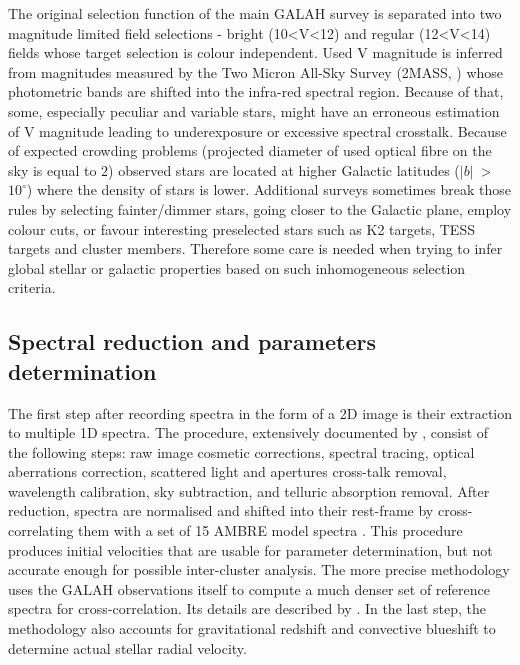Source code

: The original selection function of the main GALAH survey is separated into two magnitude limited field selections - bright (10<V<12) and regular (12<V<14) fields whose target selection is colour independent. Used V magnitude is inferred from magnitudes measured by the Two Micron All-Sky Survey (2MASS, \cite{2006AJ....131.1163S}) whose photometric bands are shifted into the infra-red spectral region. Because of that, some, especially peculiar and variable stars, might have an erroneous estimation of V magnitude leading to underexposure or excessive spectral crosstalk. Because of expected crowding problems (projected diameter of used optical fibre on the sky is equal to $2$\arcsec) observed stars are located at higher Galactic latitudes ($|b|$~>~$10^\circ$) where the density of stars is lower. Additional surveys sometimes break those rules by selecting fainter/dimmer stars, going closer to the Galactic plane, employ colour cuts, or favour interesting preselected stars such as K2 \cite{2014PASP..126..398H} targets, TESS \cite{2015JATIS...1a4003R} targets and cluster members. Therefore some care is needed when trying to infer global stellar or galactic properties based on such inhomogeneous selection criteria.

\subsection{Spectral reduction and parameters determination}
The first step after recording spectra in the form of a 2D image is their extraction to multiple 1D spectra. The procedure, extensively documented by \citet{2017MNRAS.464.1259K}, consist of the following steps: raw image cosmetic corrections, spectral tracing, optical aberrations correction, scattered light and apertures cross-talk removal, wavelength calibration, sky subtraction, and telluric absorption removal. After reduction, spectra are normalised and shifted into their rest-frame by cross-correlating them with a set of 15 AMBRE model spectra \cite{2012A&A...544A.126D}. This procedure produces initial velocities that are usable for parameter determination, but not accurate enough for possible inter-cluster analysis. The more precise methodology uses the GALAH observations itself to compute a much denser set of reference spectra for cross-correlation. Its details are described by \citet{2018arXiv180406344Z}. In the last step, the methodology also accounts for gravitational redshift and convective blueshift to determine actual stellar radial velocity. 

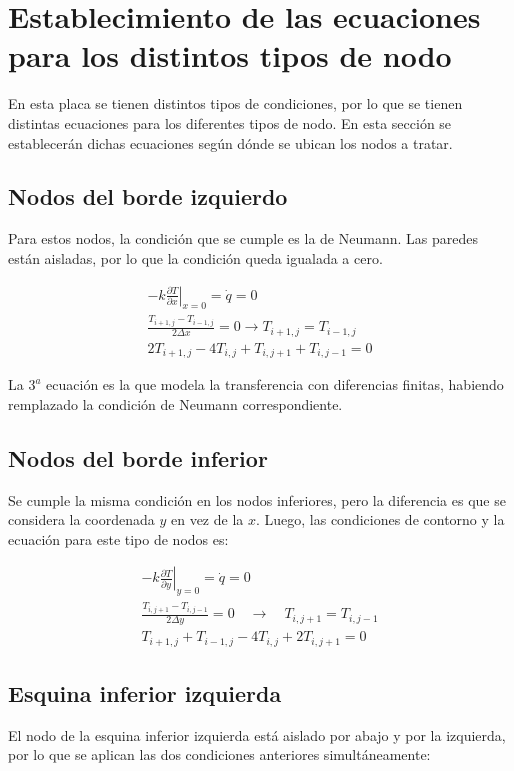 \documentclass[12pt, notitlepage]{article}
\begin{document}
\section{Establecimiento de las ecuaciones para los distintos tipos de nodo}
En esta placa se tienen distintos tipos de condiciones, por lo que se tienen distintas ecuaciones para los diferentes tipos de nodo. En esta sección se establecerán dichas ecuaciones según dónde se ubican los nodos a tratar.

\subsection{Nodos del borde izquierdo}
Para estos nodos, la condición que se cumple es la de Neumann. Las paredes están aisladas, por lo que la condición queda igualada a cero.

\begin{gather*}
-k\left.\frac{\partial T}{\partial x}\right|_{x = 0} = \dot{q} = 0 \\
\frac{T_{i+1,j} - T_{i-1,j}}{2\Delta x} = 0 \rightarrow T_{i+1,j} = T_{i-1,j}\\
2T_{i+1,j} - 4T_{i,j} + T_{i,j+1} + T_{i,j-1} = 0
\end{gather*}

La $3^a$ ecuación es la que modela la transferencia con diferencias finitas, habiendo remplazado la condición de Neumann correspondiente.

\subsection{Nodos del borde inferior}
Se cumple la misma condición en los nodos inferiores, pero la diferencia es que se considera la coordenada $y$ en vez de la $x$. Luego, las condiciones de contorno y la ecuación para este tipo de nodos es:

\begin{gather*}
-k\left.\frac{\partial T}{\partial y}\right|_{y = 0} = \dot{q} = 0 \\
\frac{T_{i,j+1} - T_{i,j-1}}{2\Delta y} = 0 \quad \longrightarrow\quad T_{i,j+1} = T_{i,j-1}\\
T_{i+1,j} + T_{i-1,j} - 4T_{i,j} + 2T_{i,j+1} = 0
\end{gather*}

\subsection{Esquina inferior izquierda}
El nodo de la esquina inferior izquierda está aislado por abajo y por la izquierda, por lo que se aplican las dos condiciones anteriores simultáneamente:
\end{document}
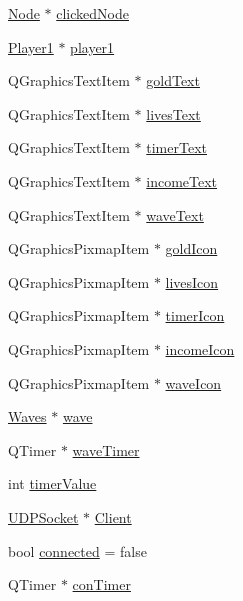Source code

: \begin{DoxyCompactItemize}
\item 
\hyperlink{class_node}{Node} $\ast$ \hyperlink{class_game_a12f4bf2a7c8503c39b3102c4cc9dd40a}{clicked\+Node}
\item 
\hyperlink{class_player1}{Player1} $\ast$ \hyperlink{class_game_ad8a7cc146f99c7ec5b7c3c25d73f118c}{player1}
\item 
Q\+Graphics\+Text\+Item $\ast$ \hyperlink{class_game_a744c42428dc6293af83752027f9cbfde}{gold\+Text}
\item 
Q\+Graphics\+Text\+Item $\ast$ \hyperlink{class_game_ab83806346d49346a645bc850c51e331c}{lives\+Text}
\item 
Q\+Graphics\+Text\+Item $\ast$ \hyperlink{class_game_a21d038c2747c61d3b5a2a3d8f1764086}{timer\+Text}
\item 
Q\+Graphics\+Text\+Item $\ast$ \hyperlink{class_game_a7d139b0ba0ef2a94966b138d5e77a034}{income\+Text}
\item 
Q\+Graphics\+Text\+Item $\ast$ \hyperlink{class_game_ac33d078835536f2dc1af85ddbabd3a20}{wave\+Text}
\item 
Q\+Graphics\+Pixmap\+Item $\ast$ \hyperlink{class_game_a1ac5cae6ba58ec5fe157b138d6c41eac}{gold\+Icon}
\item 
Q\+Graphics\+Pixmap\+Item $\ast$ \hyperlink{class_game_acd6dae5d8f0c5670fa81433f5b329e0f}{lives\+Icon}
\item 
Q\+Graphics\+Pixmap\+Item $\ast$ \hyperlink{class_game_a5853a185c9981da12d5a6330c5f121c7}{timer\+Icon}
\item 
Q\+Graphics\+Pixmap\+Item $\ast$ \hyperlink{class_game_a54671774169c28677974ee423a147c39}{income\+Icon}
\item 
Q\+Graphics\+Pixmap\+Item $\ast$ \hyperlink{class_game_ade75481ee579a63670f6d7358919634a}{wave\+Icon}
\item 
\hyperlink{class_waves}{Waves} $\ast$ \hyperlink{class_game_af9a4b49ad573785e961b29758c84fdd0}{wave}
\item 
Q\+Timer $\ast$ \hyperlink{class_game_a06a7795cf068aa5cc3b1debbea3f82ef}{wave\+Timer}
\item 
int \hyperlink{class_game_aef6faf2c7e350578fea82f340353fa6b}{timer\+Value}
\item 
\hyperlink{class_u_d_p_socket}{U\+D\+P\+Socket} $\ast$ \hyperlink{class_game_aa7fd8508fad68c550129f2be61c37467}{Client}
\item 
bool \hyperlink{class_game_aec6408b42da34f430bffb649653de96b}{connected} = false
\item 
Q\+Timer $\ast$ \hyperlink{class_game_a266d51c575b09c22aac86e20487802f4}{con\+Timer}

\end{DoxyCompactItemize}
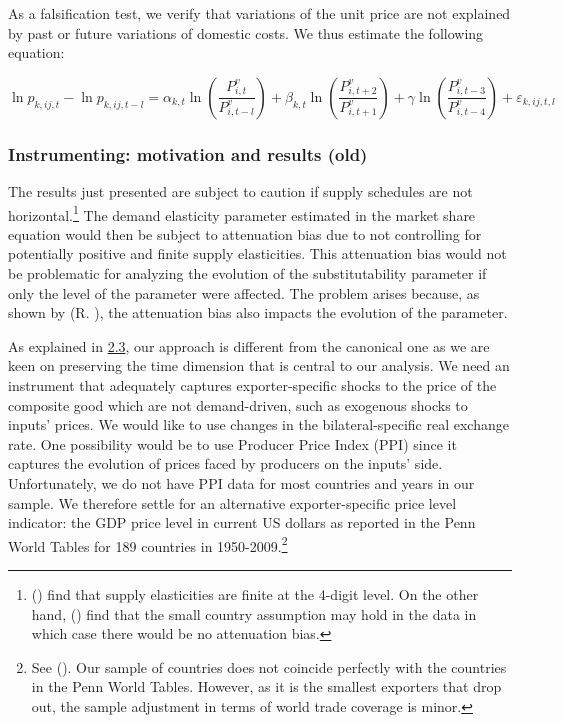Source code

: \documentclass[12pt,twoside,a4paper,notitlepage]{article}
\begin{document}
{As a falsification test, we verify that variations of the unit price are not explained by past or future variations of domestic costs.
We thus estimate the following equation:

\[\ln {{p}_{k,ij,t}}-\ln {{p}_{k,ij,t-l}}={{\alpha }_{k,t}}\ln \left( \frac{P_{i,t}^{v}}{P_{i,t-l}^{v}} \right)+{{\beta }_{k,t}}\ln \left( \frac{P_{i,t+2}^{v}}{P_{i,t+1}^{v}} \right)+\gamma \ln \left( \frac{P_{i,t-3}^{v}}{P_{i,t-4}^{v}} \right)+{{\varepsilon }_{k,ij,t,l}}\] 

\subsubsection{ Instrumenting: motivation and results (old)\label{mark-2.3.3.}}

The results just presented are subject to caution if supply schedules are not horizontal.\footnote{(\cite{Broda2006}) find that supply elasticities are finite at the 4-digit level.
On the other hand, (\cite{Magee2008}) find that the small country assumption may hold in the data in which case there would be no attenuation bias.
} The demand elasticity parameter estimated in the market share equation would then be subject to attenuation bias due to not controlling for potentially positive and finite supply elasticities.
This attenuation bias would not be problematic for analyzing the evolution of the substitutability parameter if only the level of the parameter were affected.
The problem arises because, as shown by (R.
\cite{Feenstra 1994}), the attenuation bias also impacts the evolution of the parameter.

As explained in {\hyperref[ref-001]{2.3}}, our approach is different from the canonical one as we are keen on preserving the time dimension that is central to our analysis.
We need an instrument that adequately captures exporter-specific shocks to the price of the composite good which are not demand-driven, such as exogenous shocks to inputs' prices.
We would like to use changes in the bilateral-specific real exchange rate.
One possibility would be to use Producer Price Index (PPI) since it captures the evolution of prices faced by producers on the inputs' side.
Unfortunately, we do not have PPI data for most countries and years in our sample.
We therefore settle for an alternative exporter-specific price level indicator: the GDP price level in current US dollars as reported in the Penn World Tables for 189 countries in 1950-2009.\footnote{See (\cite{Heston 2011}).
Our sample of countries does not coincide perfectly with the countries in the Penn World Tables.
However, as it is the smallest exporters that drop out, the sample adjustment in terms of world trade coverage is minor.
}

}
\end{document}
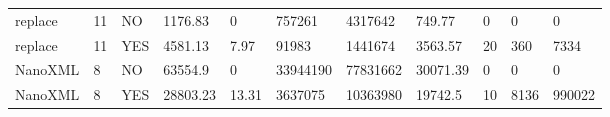\begin{table*}[]
\begin{tabular}{@{}lllllllllll@{}}
        replace                                                  & 11                                                           & NO                                                                 & 1176.83                                                         & 0                                                                        & 757261                                                         & 4317642                                                       & 749.77                                                        & 0                                                                   & 0                                                                   & 0                                                           \\
        replace                                                  & 11                                                           & YES                                                                & 4581.13                                                         & 7.97                                                                     & 91983                                                          & 1441674                                                       & 3563.57                                                       & 20                                                                  & 360                                                                 & 7334                                                        \\ \midrule
        NanoXML                                                  & 8                                                            & NO                                                                 & 63554.9                                                         & 0                                                                        & 33944190                                                       & 77831662                                                      & 30071.39                                                      & 0                                                                   & 0                                                                   & 0                                                           \\
        NanoXML                                                  & 8                                                            & YES                                                                & 28803.23                                                        & 13.31                                                                    & 3637075                                                        & 10363980                                                      & 19742.5                                                       & 10                                                                  & 8136                                                                & 990022                                                      \\ \midrule

\end{tabular}
\end{table*}
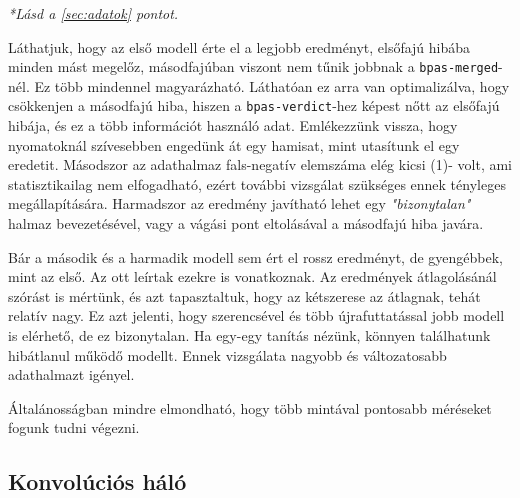 \mbox{}


\textit{*Lásd a \ref{sec:adatok} pontot.}

\mbox{}



Láthatjuk, hogy az első modell érte el a legjobb eredményt, elsőfajú hibába minden mást megelőz, 
másodfajúban viszont nem tűnik jobbnak a \texttt{bpas-merged}-nél. Ez több mindennel magyarázható.
Láthatóan ez arra van optimalizálva, hogy csökkenjen a másodfajú hiba, hiszen a 
\texttt{bpas-verdict}-hez képest nőtt az elsőfajú hibája, és ez a több információt használó adat.
Emlékezzünk vissza, hogy nyomatoknál szívesebben engedünk át egy hamisat, mint utasítunk
el egy eredetit. Másodszor az adathalmaz fals-negatív elemszáma elég kicsi (1)- volt, ami 
statisztikailag nem elfogadható, ezért további vizsgálat szükséges ennek tényleges megállapítására.
Harmadszor az eredmény javítható lehet egy \textit{"bizonytalan"} halmaz bevezetésével, vagy 
a vágási pont eltolásával a másodfajú hiba javára.


Bár a második és a harmadik modell sem ért el rossz eredményt, de gyengébbek, mint az első. Az ott leírtak ezekre is vonatkoznak. Az eredmények átlagolásánál szórást is mértünk, és azt tapasztaltuk, 
hogy az kétszerese az átlagnak, tehát relatív nagy. Ez azt jelenti, hogy szerencsével és több 
újrafuttatással jobb modell is elérhető, de ez bizonytalan. Ha egy-egy tanítás nézünk, könnyen
találhatunk hibátlanul működő modellt. Ennek vizsgálata nagyobb és változatosabb adathalmazt igényel.

Általánosságban mindre elmondható, hogy több mintával pontosabb méréseket fogunk tudni végezni.



%
%
%
%


%

\newpage
\subsection{Konvolúciós háló}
○ ○ ○ ○
Copy each line in the listing where "data" appears.

OUTPUT BELOW —
On the other hand, (\cite{Magee2008}) find that the small country assumption may hold in the data in which case there would be no attenuation bias.
Unfortunately, we do not have PPI data for most countries and years in our sample.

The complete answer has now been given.